Directions
The output should be the line containing "Gatenox Hub revamp - new service design" and every later line of the records, exactly as written, and nothing else.

*** Opening Material for this exercise ***

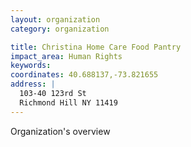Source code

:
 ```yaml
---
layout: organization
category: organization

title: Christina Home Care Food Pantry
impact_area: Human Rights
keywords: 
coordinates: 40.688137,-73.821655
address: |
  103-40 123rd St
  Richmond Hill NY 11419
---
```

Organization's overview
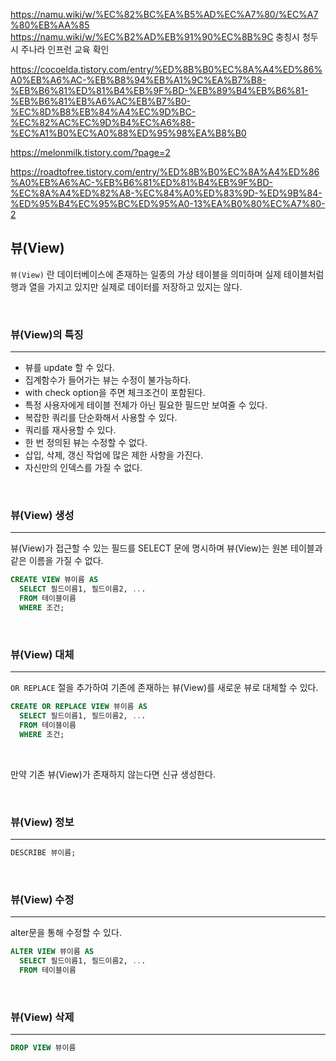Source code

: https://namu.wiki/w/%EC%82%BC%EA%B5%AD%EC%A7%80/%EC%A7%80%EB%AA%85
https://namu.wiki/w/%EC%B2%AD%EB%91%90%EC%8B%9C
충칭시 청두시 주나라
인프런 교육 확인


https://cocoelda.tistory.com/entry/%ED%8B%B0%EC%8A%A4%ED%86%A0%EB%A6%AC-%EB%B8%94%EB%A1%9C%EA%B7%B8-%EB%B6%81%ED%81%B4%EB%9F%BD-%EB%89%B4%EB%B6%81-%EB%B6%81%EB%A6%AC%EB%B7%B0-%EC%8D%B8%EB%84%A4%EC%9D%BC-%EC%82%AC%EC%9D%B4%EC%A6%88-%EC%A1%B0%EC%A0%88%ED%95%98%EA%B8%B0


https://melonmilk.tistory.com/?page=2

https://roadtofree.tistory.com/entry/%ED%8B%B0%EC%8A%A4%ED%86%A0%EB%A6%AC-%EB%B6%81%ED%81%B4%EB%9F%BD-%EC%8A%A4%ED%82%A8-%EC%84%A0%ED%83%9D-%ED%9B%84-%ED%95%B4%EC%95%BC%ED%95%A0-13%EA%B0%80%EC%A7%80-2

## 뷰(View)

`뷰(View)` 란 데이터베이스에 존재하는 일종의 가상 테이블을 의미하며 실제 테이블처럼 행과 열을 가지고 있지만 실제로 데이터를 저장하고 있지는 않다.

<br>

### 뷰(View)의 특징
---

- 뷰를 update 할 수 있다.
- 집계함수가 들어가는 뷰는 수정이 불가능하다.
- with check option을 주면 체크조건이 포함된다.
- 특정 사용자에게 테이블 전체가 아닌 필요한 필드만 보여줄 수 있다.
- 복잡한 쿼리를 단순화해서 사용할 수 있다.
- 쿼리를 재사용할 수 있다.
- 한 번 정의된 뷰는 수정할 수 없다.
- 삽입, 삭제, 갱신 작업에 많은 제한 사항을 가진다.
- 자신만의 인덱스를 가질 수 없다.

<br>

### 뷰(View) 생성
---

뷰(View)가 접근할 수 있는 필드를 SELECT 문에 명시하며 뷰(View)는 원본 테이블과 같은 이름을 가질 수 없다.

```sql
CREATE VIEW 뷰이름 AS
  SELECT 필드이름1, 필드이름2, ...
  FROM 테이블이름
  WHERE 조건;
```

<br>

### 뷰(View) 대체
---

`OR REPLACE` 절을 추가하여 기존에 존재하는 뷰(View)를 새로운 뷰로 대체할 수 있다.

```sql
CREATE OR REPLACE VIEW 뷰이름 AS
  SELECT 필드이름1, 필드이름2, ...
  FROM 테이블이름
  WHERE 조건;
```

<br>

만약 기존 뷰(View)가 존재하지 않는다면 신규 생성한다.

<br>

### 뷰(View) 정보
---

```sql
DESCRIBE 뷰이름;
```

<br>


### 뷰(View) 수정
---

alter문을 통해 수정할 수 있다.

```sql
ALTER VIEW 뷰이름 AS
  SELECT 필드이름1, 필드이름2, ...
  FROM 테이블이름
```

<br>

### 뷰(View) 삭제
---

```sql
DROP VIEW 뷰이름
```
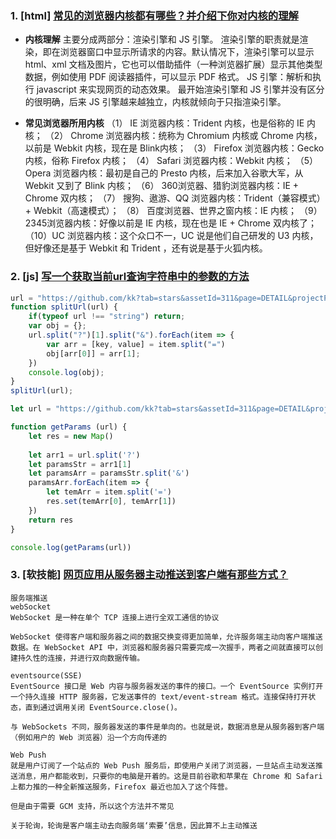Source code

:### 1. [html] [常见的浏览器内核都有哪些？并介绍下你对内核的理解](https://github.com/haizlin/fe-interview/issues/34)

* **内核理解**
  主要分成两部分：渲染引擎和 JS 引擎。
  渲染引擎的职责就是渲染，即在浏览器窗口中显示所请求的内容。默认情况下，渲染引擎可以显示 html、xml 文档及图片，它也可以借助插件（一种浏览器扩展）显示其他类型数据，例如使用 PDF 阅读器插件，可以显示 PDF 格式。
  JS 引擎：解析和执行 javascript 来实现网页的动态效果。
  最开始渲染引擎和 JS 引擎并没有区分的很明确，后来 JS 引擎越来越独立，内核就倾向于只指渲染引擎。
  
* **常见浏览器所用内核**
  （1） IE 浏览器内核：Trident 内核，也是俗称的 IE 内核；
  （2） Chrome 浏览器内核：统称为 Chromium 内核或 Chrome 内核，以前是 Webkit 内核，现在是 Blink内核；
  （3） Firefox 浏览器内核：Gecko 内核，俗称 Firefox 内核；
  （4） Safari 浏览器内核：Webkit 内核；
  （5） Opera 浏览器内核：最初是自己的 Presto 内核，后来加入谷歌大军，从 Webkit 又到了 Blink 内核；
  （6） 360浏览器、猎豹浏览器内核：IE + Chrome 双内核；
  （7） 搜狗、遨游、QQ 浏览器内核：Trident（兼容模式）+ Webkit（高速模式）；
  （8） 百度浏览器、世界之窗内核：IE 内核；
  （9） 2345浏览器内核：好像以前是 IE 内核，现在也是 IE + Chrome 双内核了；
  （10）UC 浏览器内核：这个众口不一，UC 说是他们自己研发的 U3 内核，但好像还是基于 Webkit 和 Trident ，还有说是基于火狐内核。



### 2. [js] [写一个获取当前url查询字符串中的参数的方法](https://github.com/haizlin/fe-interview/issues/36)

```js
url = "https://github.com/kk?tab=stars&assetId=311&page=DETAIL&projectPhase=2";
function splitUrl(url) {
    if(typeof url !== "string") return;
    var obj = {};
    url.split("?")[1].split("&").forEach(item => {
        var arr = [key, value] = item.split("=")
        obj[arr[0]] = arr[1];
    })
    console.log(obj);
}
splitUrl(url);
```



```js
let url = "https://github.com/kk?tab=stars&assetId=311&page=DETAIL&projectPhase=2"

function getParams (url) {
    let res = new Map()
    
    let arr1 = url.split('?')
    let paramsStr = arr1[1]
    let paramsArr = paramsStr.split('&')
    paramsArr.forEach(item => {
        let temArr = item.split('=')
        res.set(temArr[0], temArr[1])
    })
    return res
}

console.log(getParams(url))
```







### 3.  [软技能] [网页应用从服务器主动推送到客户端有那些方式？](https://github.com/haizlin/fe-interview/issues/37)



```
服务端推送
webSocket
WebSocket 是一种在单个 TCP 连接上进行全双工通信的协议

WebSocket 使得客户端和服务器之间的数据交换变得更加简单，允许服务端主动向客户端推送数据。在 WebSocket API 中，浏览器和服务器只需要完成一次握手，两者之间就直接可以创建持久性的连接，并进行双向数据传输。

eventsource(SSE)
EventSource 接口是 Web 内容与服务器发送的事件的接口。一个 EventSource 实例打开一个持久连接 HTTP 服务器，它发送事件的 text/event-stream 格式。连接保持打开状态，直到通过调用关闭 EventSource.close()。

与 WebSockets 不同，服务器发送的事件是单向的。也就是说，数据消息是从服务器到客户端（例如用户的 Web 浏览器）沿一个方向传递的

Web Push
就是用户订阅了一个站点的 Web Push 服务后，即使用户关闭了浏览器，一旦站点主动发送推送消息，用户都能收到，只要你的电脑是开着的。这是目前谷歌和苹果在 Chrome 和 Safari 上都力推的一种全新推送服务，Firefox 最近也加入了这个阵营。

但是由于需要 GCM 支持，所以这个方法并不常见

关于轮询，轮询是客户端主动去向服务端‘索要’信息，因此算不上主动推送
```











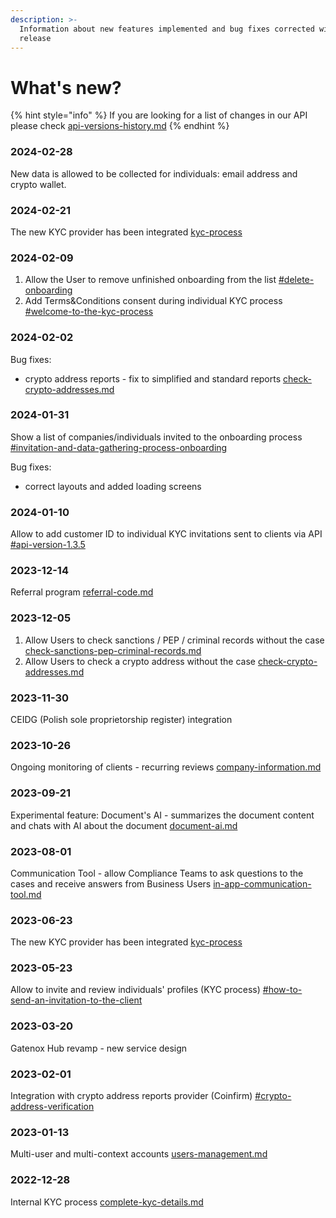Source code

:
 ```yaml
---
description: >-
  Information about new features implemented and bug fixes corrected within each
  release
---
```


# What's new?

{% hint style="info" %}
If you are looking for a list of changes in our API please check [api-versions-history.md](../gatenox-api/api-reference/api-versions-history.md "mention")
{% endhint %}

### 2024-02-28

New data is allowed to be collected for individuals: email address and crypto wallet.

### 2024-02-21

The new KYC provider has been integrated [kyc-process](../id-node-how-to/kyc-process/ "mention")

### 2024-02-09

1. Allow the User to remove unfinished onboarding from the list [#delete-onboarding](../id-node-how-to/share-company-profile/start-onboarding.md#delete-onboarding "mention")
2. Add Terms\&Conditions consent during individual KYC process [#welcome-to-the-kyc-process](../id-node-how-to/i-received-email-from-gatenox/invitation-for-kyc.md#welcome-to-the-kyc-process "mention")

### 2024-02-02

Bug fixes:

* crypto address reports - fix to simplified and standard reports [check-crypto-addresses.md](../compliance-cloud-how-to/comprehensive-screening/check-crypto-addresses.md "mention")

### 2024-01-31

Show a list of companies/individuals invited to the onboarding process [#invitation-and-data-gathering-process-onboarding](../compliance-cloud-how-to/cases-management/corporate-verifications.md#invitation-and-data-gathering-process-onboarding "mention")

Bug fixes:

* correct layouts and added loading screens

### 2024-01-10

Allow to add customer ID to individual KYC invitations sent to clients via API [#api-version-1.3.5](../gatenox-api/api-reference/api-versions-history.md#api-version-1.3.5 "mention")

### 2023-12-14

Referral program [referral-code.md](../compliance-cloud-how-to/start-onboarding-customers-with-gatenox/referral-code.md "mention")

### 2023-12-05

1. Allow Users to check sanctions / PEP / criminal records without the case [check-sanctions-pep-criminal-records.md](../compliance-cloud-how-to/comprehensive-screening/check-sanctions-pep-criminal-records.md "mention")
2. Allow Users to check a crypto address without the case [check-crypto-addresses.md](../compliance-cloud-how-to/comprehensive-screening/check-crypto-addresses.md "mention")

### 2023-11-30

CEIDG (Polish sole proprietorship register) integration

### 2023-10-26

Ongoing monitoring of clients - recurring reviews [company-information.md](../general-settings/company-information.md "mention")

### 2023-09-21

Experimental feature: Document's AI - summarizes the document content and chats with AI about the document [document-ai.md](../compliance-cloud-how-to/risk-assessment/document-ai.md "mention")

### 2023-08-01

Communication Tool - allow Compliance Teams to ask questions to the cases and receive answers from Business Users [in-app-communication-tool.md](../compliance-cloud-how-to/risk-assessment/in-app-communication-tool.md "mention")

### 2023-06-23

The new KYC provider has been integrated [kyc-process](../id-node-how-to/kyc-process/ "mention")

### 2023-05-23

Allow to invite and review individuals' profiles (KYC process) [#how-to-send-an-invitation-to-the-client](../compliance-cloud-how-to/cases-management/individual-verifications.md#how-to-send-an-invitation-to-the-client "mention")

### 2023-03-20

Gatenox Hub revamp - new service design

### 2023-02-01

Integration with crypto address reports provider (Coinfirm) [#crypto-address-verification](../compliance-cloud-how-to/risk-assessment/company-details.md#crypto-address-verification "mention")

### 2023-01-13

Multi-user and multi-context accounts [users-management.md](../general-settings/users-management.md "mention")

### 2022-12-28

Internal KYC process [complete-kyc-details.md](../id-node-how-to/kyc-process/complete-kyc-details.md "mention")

*** Closing Material for this exercise ***

Task output
Gatenox Hub revamp - new service design

### 2023-02-01

Integration with crypto address reports provider (Coinfirm) [#crypto-address-verification](../compliance-cloud-how-to/risk-assessment/company-details.md#crypto-address-verification "mention")

### 2023-01-13

Multi-user and multi-context accounts [users-management.md](../general-settings/users-management.md "mention")

### 2022-12-28

Internal KYC process [complete-kyc-details.md](../id-node-how-to/kyc-process/complete-kyc-details.md "mention")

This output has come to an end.